### What is needed
Please say how many lines in the records below contain the word "save", giving only the number.

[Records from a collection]

BEGIN

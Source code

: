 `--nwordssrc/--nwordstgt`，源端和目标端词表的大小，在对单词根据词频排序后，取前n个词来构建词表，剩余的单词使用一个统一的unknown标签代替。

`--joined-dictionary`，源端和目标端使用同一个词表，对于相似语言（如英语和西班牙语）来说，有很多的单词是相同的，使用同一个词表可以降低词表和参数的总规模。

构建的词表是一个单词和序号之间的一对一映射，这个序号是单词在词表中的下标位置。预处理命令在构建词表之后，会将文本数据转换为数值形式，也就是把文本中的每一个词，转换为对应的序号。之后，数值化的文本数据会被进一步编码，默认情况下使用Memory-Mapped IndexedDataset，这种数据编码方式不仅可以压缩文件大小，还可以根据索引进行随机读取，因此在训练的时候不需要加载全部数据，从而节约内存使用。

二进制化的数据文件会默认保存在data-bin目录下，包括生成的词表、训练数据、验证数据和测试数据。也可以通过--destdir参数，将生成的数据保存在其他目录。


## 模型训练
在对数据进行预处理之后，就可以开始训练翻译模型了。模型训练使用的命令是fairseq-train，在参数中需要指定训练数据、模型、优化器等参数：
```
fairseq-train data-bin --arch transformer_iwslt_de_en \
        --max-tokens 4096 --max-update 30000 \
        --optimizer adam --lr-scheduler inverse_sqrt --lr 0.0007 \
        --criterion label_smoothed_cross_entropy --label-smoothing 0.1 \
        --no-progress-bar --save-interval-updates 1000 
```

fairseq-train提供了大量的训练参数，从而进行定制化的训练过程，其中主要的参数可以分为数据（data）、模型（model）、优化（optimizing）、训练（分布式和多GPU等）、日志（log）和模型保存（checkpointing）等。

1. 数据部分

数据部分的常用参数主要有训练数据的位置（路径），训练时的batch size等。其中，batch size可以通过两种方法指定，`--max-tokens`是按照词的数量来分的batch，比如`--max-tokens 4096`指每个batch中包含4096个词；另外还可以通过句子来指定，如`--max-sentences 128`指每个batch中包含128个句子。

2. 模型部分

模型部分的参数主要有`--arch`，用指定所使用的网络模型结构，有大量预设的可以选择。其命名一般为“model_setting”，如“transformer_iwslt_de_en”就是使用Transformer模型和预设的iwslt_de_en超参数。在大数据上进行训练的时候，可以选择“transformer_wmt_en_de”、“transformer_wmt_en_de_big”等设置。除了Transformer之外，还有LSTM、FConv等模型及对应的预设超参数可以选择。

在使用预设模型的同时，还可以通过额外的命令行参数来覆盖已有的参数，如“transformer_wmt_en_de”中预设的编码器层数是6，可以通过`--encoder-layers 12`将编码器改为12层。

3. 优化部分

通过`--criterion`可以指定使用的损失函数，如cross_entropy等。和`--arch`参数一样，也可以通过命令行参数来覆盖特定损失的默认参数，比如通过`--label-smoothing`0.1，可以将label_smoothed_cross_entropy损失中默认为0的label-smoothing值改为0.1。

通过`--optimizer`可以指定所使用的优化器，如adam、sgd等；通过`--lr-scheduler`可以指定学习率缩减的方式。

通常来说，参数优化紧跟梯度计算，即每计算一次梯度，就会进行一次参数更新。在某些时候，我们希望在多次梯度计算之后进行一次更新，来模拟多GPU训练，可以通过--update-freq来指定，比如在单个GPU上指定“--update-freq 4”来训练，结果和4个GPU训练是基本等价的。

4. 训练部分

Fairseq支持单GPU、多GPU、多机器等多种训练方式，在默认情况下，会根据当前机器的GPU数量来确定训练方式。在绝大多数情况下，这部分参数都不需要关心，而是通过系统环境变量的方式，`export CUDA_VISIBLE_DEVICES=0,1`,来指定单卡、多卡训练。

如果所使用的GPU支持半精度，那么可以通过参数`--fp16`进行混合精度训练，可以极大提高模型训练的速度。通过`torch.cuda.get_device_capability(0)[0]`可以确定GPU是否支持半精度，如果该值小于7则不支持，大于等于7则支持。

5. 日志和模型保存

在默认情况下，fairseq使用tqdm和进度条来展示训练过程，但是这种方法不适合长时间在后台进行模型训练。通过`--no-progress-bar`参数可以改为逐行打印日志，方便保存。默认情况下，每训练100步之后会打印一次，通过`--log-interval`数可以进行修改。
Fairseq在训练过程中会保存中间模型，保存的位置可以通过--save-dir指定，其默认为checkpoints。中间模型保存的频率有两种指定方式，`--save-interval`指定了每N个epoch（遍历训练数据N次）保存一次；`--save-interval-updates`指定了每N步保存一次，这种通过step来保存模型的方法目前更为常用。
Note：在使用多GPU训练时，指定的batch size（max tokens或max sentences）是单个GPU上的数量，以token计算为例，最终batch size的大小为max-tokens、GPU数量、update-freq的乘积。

END

### Solution for this task
2